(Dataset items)
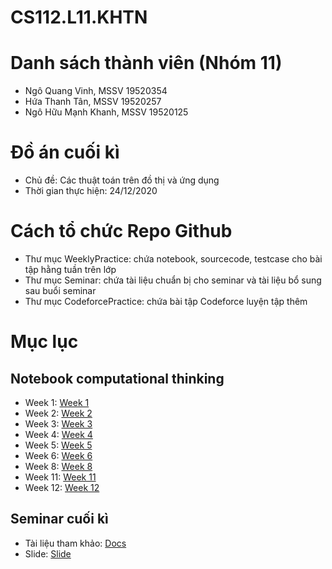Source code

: # CS112.L11.KHTN
<h1>Danh sách thành viên (Nhóm 11)</h1>
    <ul>
        <li>Ngô Quang Vinh, MSSV 19520354</li>
        <li>Hứa Thanh Tân, MSSV 19520257</li>
        <li>Ngô Hữu Mạnh Khanh, MSSV 19520125</li>
    </ul>
<h1>Đồ án cuối kì</h1>
    <ul>
        <li>Chủ đề: Các thuật toán trên đồ thị và ứng dụng</li>
        <li>Thời gian thực hiện: 24/12/2020</li>
    </ul>
<h1>Cách tổ chức Repo Github</h1>
    <ul>
        <li>Thư mục WeeklyPractice: chứa notebook, sourcecode, testcase cho bài tập hằng tuần trên lớp</li>
        <li>Thư mục Seminar: chứa tài liệu chuẩn bị cho seminar và tài liệu bổ sung sau buổi seminar</li>
        <li>Thư mục CodeforcePractice: chứa bài tập Codeforce luyện tập thêm</li>
    </ul>
<h1>Mục lục</h1>
    <h2>Notebook computational thinking</h2>
        <ul>
            <li>Week 1: <a href="https://github.com/vinhqngo5/CS112.L11.KHTN_Team011/tree/master/WeeklyPractice/week1">Week 1</a></li>
            <li>Week 2: <a href="https://github.com/vinhqngo5/CS112.L11.KHTN_Team011/tree/master/WeeklyPractice/week1">Week 2</a></li>
            <li>Week 3: <a href="https://github.com/vinhqngo5/CS112.L11.KHTN_Team011/tree/master/WeeklyPractice/week1">Week 3</a></li>
            <li>Week 4: <a href="https://github.com/vinhqngo5/CS112.L11.KHTN_Team011/tree/master/WeeklyPractice/week1">Week 4</a></li>
            <li>Week 5: <a href="https://github.com/vinhqngo5/CS112.L11.KHTN_Team011/tree/master/WeeklyPractice/week1">Week 5</a></li>
            <li>Week 6: <a href="https://github.com/vinhqngo5/CS112.L11.KHTN_Team011/tree/master/WeeklyPractice/week1">Week 6</a></li>
            <li>Week 8: <a href="https://github.com/vinhqngo5/CS112.L11.KHTN_Team011/tree/master/WeeklyPractice/week1">Week 8</a></li>
            <li>Week 11: <a href="https://github.com/vinhqngo5/CS112.L11.KHTN_Team011/tree/master/WeeklyPractice/week1">Week 11</a></li>
            <li>Week 12: <a href="https://github.com/vinhqngo5/CS112.L11.KHTN_Team011/tree/master/WeeklyPractice/week1">Week 12</a></li>
        </ul>   
   <h2>Seminar cuối kì</h2>
        <ul>
            <li>Tài liệu tham khảo: <a href="https://github.com/vinhqngo5/CS112.L11.KHTN_Team011/tree/master/Seminar/Docs">Docs</a></li>
            <li>Slide: <a href="https://github.com/vinhqngo5/CS112.L11.KHTN_Team011/tree/master/Seminar/Slide">Slide</a></li>
        </ul>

[Task instructions]:
Check each line of the records above for "Seminar", and copy those that have it.

[Response to this task]:
        <li>Thư mục Seminar: chứa tài liệu chuẩn bị cho seminar và tài liệu bổ sung sau buổi seminar</li>
   <h2>Seminar cuối kì</h2>
            <li>Tài liệu tham khảo: <a href="https://github.com/vinhqngo5/CS112.L11.KHTN_Team011/tree/master/Seminar/Docs">Docs</a></li>
            <li>Slide: <a href="https://github.com/vinhqngo5/CS112.L11.KHTN_Team011/tree/master/Seminar/Slide">Slide</a></li>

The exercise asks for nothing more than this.